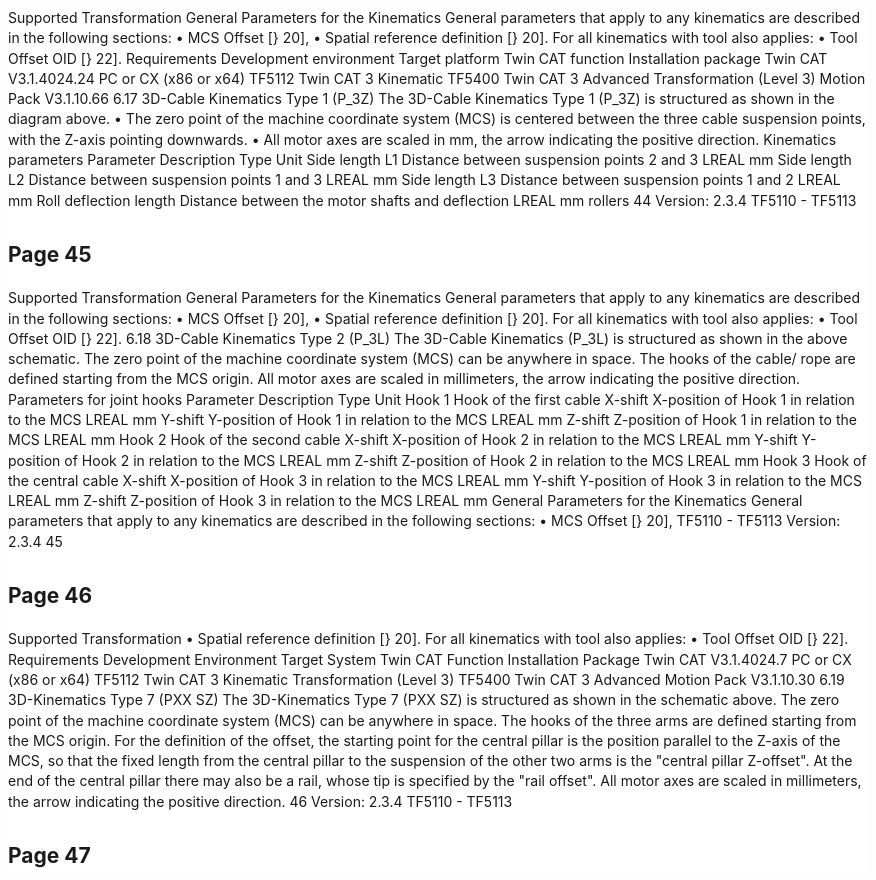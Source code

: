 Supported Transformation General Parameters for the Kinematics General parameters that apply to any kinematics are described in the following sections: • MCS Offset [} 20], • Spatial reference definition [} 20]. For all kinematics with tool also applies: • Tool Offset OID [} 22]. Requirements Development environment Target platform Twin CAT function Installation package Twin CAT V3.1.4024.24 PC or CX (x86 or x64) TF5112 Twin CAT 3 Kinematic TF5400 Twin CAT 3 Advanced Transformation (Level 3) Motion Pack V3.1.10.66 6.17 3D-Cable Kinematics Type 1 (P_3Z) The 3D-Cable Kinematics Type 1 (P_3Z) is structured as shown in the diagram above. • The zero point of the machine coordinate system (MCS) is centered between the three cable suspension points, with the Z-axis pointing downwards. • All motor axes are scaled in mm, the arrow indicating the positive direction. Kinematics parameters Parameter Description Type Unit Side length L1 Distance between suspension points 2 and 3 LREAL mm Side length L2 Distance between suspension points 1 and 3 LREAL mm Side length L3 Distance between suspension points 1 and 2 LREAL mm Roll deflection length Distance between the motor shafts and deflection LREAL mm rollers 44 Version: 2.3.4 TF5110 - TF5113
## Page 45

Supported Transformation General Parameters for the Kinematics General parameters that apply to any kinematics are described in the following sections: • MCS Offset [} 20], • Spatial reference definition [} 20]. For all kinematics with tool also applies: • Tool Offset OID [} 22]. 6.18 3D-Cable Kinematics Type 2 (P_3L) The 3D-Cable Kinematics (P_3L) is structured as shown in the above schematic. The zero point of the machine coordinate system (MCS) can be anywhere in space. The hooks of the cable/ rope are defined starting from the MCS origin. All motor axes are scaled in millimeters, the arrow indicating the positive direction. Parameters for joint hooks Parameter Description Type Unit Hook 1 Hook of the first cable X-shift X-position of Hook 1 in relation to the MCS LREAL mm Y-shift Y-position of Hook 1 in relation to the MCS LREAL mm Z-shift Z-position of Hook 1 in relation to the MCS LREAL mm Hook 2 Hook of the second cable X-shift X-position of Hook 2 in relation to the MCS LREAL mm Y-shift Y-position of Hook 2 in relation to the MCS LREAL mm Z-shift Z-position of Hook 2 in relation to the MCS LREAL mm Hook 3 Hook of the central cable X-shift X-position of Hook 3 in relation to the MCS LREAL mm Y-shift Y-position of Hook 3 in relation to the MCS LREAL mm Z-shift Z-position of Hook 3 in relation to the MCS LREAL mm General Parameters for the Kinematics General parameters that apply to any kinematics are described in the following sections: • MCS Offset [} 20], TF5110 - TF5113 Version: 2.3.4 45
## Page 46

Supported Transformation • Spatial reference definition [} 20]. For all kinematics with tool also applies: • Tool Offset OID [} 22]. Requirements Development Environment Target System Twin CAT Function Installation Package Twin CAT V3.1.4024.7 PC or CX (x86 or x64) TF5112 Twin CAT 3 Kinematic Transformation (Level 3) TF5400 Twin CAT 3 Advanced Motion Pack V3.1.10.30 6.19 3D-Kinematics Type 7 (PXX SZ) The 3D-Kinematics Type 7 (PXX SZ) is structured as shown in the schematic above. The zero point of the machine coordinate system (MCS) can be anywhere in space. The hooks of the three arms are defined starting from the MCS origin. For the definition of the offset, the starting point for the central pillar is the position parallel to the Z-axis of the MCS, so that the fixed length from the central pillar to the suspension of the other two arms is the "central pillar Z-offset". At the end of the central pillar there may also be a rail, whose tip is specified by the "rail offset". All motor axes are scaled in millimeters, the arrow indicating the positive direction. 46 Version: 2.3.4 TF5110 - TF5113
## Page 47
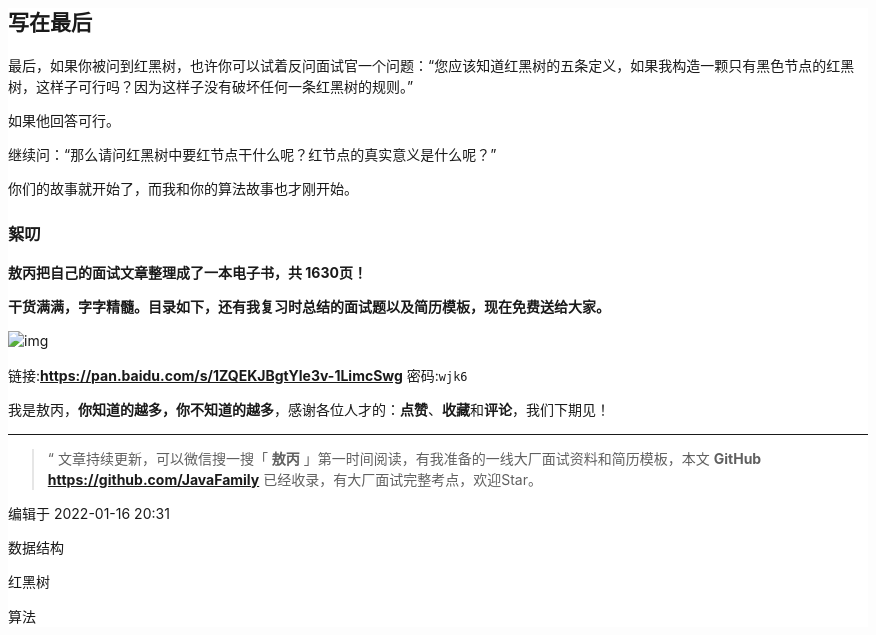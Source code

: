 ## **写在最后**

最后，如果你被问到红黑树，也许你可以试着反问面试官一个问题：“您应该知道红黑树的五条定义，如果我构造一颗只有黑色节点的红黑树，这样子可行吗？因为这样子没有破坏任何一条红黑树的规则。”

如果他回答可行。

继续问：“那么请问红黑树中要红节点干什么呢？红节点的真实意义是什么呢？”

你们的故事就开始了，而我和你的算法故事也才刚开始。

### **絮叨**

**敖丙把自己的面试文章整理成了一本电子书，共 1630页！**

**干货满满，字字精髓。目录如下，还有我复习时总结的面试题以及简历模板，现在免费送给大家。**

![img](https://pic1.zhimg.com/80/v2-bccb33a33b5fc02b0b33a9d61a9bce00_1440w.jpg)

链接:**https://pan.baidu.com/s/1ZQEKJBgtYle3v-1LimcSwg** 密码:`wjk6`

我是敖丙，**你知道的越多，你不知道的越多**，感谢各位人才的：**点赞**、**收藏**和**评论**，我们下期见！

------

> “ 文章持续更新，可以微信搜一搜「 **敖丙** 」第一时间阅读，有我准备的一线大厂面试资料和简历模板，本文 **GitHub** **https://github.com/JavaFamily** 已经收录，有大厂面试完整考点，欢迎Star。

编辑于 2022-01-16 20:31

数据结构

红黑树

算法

• • • •

The task:
Reproduce the entire listing exactly, except for any pictures it contains.

Result:
Source code

: Supported Transformation General Parameters for the Kinematics General parameters that apply to any kinematics are described in the following sections: • MCS Offset [} 20], • Spatial reference definition [} 20]. For all kinematics with tool also applies: • Tool Offset OID [} 22]. Requirements Development environment Target platform Twin CAT function Installation package Twin CAT V3.1.4024.24 PC or CX (x86 or x64) TF5112 Twin CAT 3 Kinematic TF5400 Twin CAT 3 Advanced Transformation (Level 3) Motion Pack V3.1.10.66 6.17 3D-Cable Kinematics Type 1 (P_3Z) The 3D-Cable Kinematics Type 1 (P_3Z) is structured as shown in the diagram above. • The zero point of the machine coordinate system (MCS) is centered between the three cable suspension points, with the Z-axis pointing downwards. • All motor axes are scaled in mm, the arrow indicating the positive direction. Kinematics parameters Parameter Description Type Unit Side length L1 Distance between suspension points 2 and 3 LREAL mm Side length L2 Distance between suspension points 1 and 3 LREAL mm Side length L3 Distance between suspension points 1 and 2 LREAL mm Roll deflection length Distance between the motor shafts and deflection LREAL mm rollers 44 Version: 2.3.4 TF5110 - TF5113
## Page 45

Supported Transformation General Parameters for the Kinematics General parameters that apply to any kinematics are described in the following sections: • MCS Offset [} 20], • Spatial reference definition [} 20]. For all kinematics with tool also applies: • Tool Offset OID [} 22]. 6.18 3D-Cable Kinematics Type 2 (P_3L) The 3D-Cable Kinematics (P_3L) is structured as shown in the above schematic. The zero point of the machine coordinate system (MCS) can be anywhere in space. The hooks of the cable/ rope are defined starting from the MCS origin. All motor axes are scaled in millimeters, the arrow indicating the positive direction. Parameters for joint hooks Parameter Description Type Unit Hook 1 Hook of the first cable X-shift X-position of Hook 1 in relation to the MCS LREAL mm Y-shift Y-position of Hook 1 in relation to the MCS LREAL mm Z-shift Z-position of Hook 1 in relation to the MCS LREAL mm Hook 2 Hook of the second cable X-shift X-position of Hook 2 in relation to the MCS LREAL mm Y-shift Y-position of Hook 2 in relation to the MCS LREAL mm Z-shift Z-position of Hook 2 in relation to the MCS LREAL mm Hook 3 Hook of the central cable X-shift X-position of Hook 3 in relation to the MCS LREAL mm Y-shift Y-position of Hook 3 in relation to the MCS LREAL mm Z-shift Z-position of Hook 3 in relation to the MCS LREAL mm General Parameters for the Kinematics General parameters that apply to any kinematics are described in the following sections: • MCS Offset [} 20], TF5110 - TF5113 Version: 2.3.4 45
## Page 46

Supported Transformation • Spatial reference definition [} 20]. For all kinematics with tool also applies: • Tool Offset OID [} 22]. Requirements Development Environment Target System Twin CAT Function Installation Package Twin CAT V3.1.4024.7 PC or CX (x86 or x64) TF5112 Twin CAT 3 Kinematic Transformation (Level 3) TF5400 Twin CAT 3 Advanced Motion Pack V3.1.10.30 6.19 3D-Kinematics Type 7 (PXX SZ) The 3D-Kinematics Type 7 (PXX SZ) is structured as shown in the schematic above. The zero point of the machine coordinate system (MCS) can be anywhere in space. The hooks of the three arms are defined starting from the MCS origin. For the definition of the offset, the starting point for the central pillar is the position parallel to the Z-axis of the MCS, so that the fixed length from the central pillar to the suspension of the other two arms is the "central pillar Z-offset". At the end of the central pillar there may also be a rail, whose tip is specified by the "rail offset". All motor axes are scaled in millimeters, the arrow indicating the positive direction. 46 Version: 2.3.4 TF5110 - TF5113
## Page 47
Source code

: ## **写在最后**

最后，如果你被问到红黑树，也许你可以试着反问面试官一个问题：“您应该知道红黑树的五条定义，如果我构造一颗只有黑色节点的红黑树，这样子可行吗？因为这样子没有破坏任何一条红黑树的规则。”

如果他回答可行。

继续问：“那么请问红黑树中要红节点干什么呢？红节点的真实意义是什么呢？”

你们的故事就开始了，而我和你的算法故事也才刚开始。

### **絮叨**

**敖丙把自己的面试文章整理成了一本电子书，共 1630页！**

**干货满满，字字精髓。目录如下，还有我复习时总结的面试题以及简历模板，现在免费送给大家。**

![img](https://pic1.zhimg.com/80/v2-bccb33a33b5fc02b0b33a9d61a9bce00_1440w.jpg)

链接:**https://pan.baidu.com/s/1ZQEKJBgtYle3v-1LimcSwg** 密码:`wjk6`

我是敖丙，**你知道的越多，你不知道的越多**，感谢各位人才的：**点赞**、**收藏**和**评论**，我们下期见！

------

> “ 文章持续更新，可以微信搜一搜「 **敖丙** 」第一时间阅读，有我准备的一线大厂面试资料和简历模板，本文 **GitHub** **https://github.com/JavaFamily** 已经收录，有大厂面试完整考点，欢迎Star。

编辑于 2022-01-16 20:31

数据结构

红黑树

算法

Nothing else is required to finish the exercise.